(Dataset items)
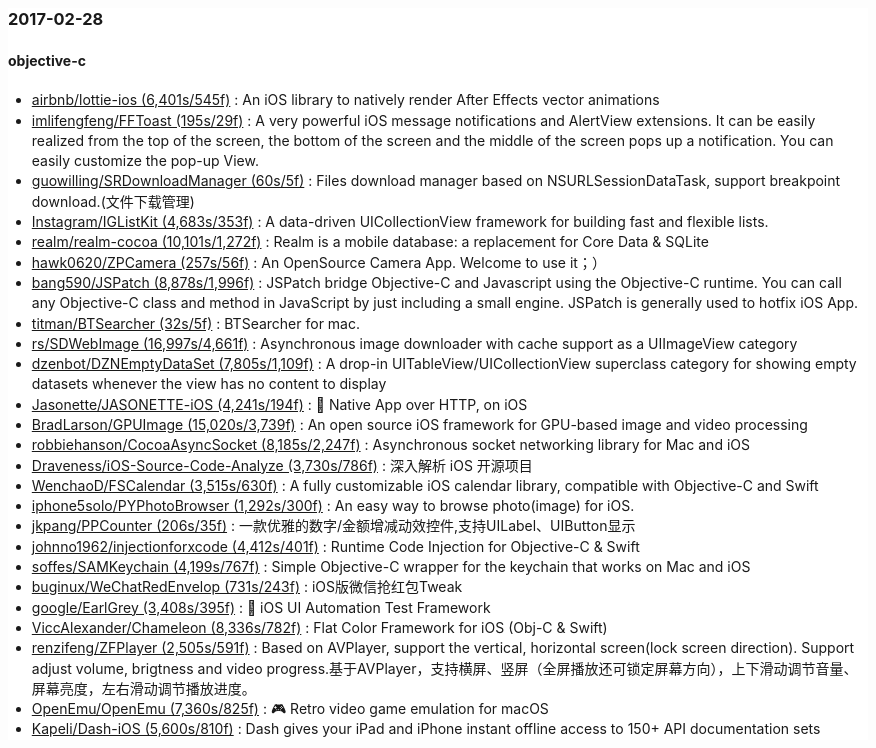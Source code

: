### 2017-02-28

#### objective-c
* [airbnb/lottie-ios (6,401s/545f)](https://github.com/airbnb/lottie-ios) : An iOS library to natively render After Effects vector animations
* [imlifengfeng/FFToast (195s/29f)](https://github.com/imlifengfeng/FFToast) : A very powerful iOS message notifications and AlertView extensions. It can be easily realized from the top of the screen, the bottom of the screen and the middle of the screen pops up a notification. You can easily customize the pop-up View.
* [guowilling/SRDownloadManager (60s/5f)](https://github.com/guowilling/SRDownloadManager) : Files download manager based on NSURLSessionDataTask, support breakpoint download.(文件下载管理)
* [Instagram/IGListKit (4,683s/353f)](https://github.com/Instagram/IGListKit) : A data-driven UICollectionView framework for building fast and flexible lists.
* [realm/realm-cocoa (10,101s/1,272f)](https://github.com/realm/realm-cocoa) : Realm is a mobile database: a replacement for Core Data & SQLite
* [hawk0620/ZPCamera (257s/56f)](https://github.com/hawk0620/ZPCamera) : An OpenSource Camera App. Welcome to use it；）
* [bang590/JSPatch (8,878s/1,996f)](https://github.com/bang590/JSPatch) : JSPatch bridge Objective-C and Javascript using the Objective-C runtime. You can call any Objective-C class and method in JavaScript by just including a small engine. JSPatch is generally used to hotfix iOS App.
* [titman/BTSearcher (32s/5f)](https://github.com/titman/BTSearcher) : BTSearcher for mac.
* [rs/SDWebImage (16,997s/4,661f)](https://github.com/rs/SDWebImage) : Asynchronous image downloader with cache support as a UIImageView category
* [dzenbot/DZNEmptyDataSet (7,805s/1,109f)](https://github.com/dzenbot/DZNEmptyDataSet) : A drop-in UITableView/UICollectionView superclass category for showing empty datasets whenever the view has no content to display
* [Jasonette/JASONETTE-iOS (4,241s/194f)](https://github.com/Jasonette/JASONETTE-iOS) : 📡 Native App over HTTP, on iOS
* [BradLarson/GPUImage (15,020s/3,739f)](https://github.com/BradLarson/GPUImage) : An open source iOS framework for GPU-based image and video processing
* [robbiehanson/CocoaAsyncSocket (8,185s/2,247f)](https://github.com/robbiehanson/CocoaAsyncSocket) : Asynchronous socket networking library for Mac and iOS
* [Draveness/iOS-Source-Code-Analyze (3,730s/786f)](https://github.com/Draveness/iOS-Source-Code-Analyze) : 深入解析 iOS 开源项目
* [WenchaoD/FSCalendar (3,515s/630f)](https://github.com/WenchaoD/FSCalendar) : A fully customizable iOS calendar library, compatible with Objective-C and Swift
* [iphone5solo/PYPhotoBrowser (1,292s/300f)](https://github.com/iphone5solo/PYPhotoBrowser) : An easy way to browse photo(image) for iOS.
* [jkpang/PPCounter (206s/35f)](https://github.com/jkpang/PPCounter) : 一款优雅的数字/金额增减动效控件,支持UILabel、UIButton显示
* [johnno1962/injectionforxcode (4,412s/401f)](https://github.com/johnno1962/injectionforxcode) : Runtime Code Injection for Objective-C & Swift
* [soffes/SAMKeychain (4,199s/767f)](https://github.com/soffes/SAMKeychain) : Simple Objective-C wrapper for the keychain that works on Mac and iOS
* [buginux/WeChatRedEnvelop (731s/243f)](https://github.com/buginux/WeChatRedEnvelop) : iOS版微信抢红包Tweak
* [google/EarlGrey (3,408s/395f)](https://github.com/google/EarlGrey) : 🍵 iOS UI Automation Test Framework
* [ViccAlexander/Chameleon (8,336s/782f)](https://github.com/ViccAlexander/Chameleon) : Flat Color Framework for iOS (Obj-C & Swift)
* [renzifeng/ZFPlayer (2,505s/591f)](https://github.com/renzifeng/ZFPlayer) : Based on AVPlayer, support the vertical, horizontal screen(lock screen direction). Support adjust volume, brigtness and video progress.基于AVPlayer，支持横屏、竖屏（全屏播放还可锁定屏幕方向），上下滑动调节音量、屏幕亮度，左右滑动调节播放进度。
* [OpenEmu/OpenEmu (7,360s/825f)](https://github.com/OpenEmu/OpenEmu) : 🎮 Retro video game emulation for macOS
* [Kapeli/Dash-iOS (5,600s/810f)](https://github.com/Kapeli/Dash-iOS) : Dash gives your iPad and iPhone instant offline access to 150+ API documentation sets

TASK REQUIREMENTS ▸
Output the line holding "on Mac and iOS", then every later line through the end of the records above, exactly as given and nothing else.

RESULT ▸
* [soffes/SAMKeychain (4,199s/767f)](https://github.com/soffes/SAMKeychain) : Simple Objective-C wrapper for the keychain that works on Mac and iOS
* [buginux/WeChatRedEnvelop (731s/243f)](https://github.com/buginux/WeChatRedEnvelop) : iOS版微信抢红包Tweak
* [google/EarlGrey (3,408s/395f)](https://github.com/google/EarlGrey) : 🍵 iOS UI Automation Test Framework
* [ViccAlexander/Chameleon (8,336s/782f)](https://github.com/ViccAlexander/Chameleon) : Flat Color Framework for iOS (Obj-C & Swift)
* [renzifeng/ZFPlayer (2,505s/591f)](https://github.com/renzifeng/ZFPlayer) : Based on AVPlayer, support the vertical, horizontal screen(lock screen direction). Support adjust volume, brigtness and video progress.基于AVPlayer，支持横屏、竖屏（全屏播放还可锁定屏幕方向），上下滑动调节音量、屏幕亮度，左右滑动调节播放进度。
* [OpenEmu/OpenEmu (7,360s/825f)](https://github.com/OpenEmu/OpenEmu) : 🎮 Retro video game emulation for macOS
* [Kapeli/Dash-iOS (5,600s/810f)](https://github.com/Kapeli/Dash-iOS) : Dash gives your iPad and iPhone instant offline access to 150+ API documentation sets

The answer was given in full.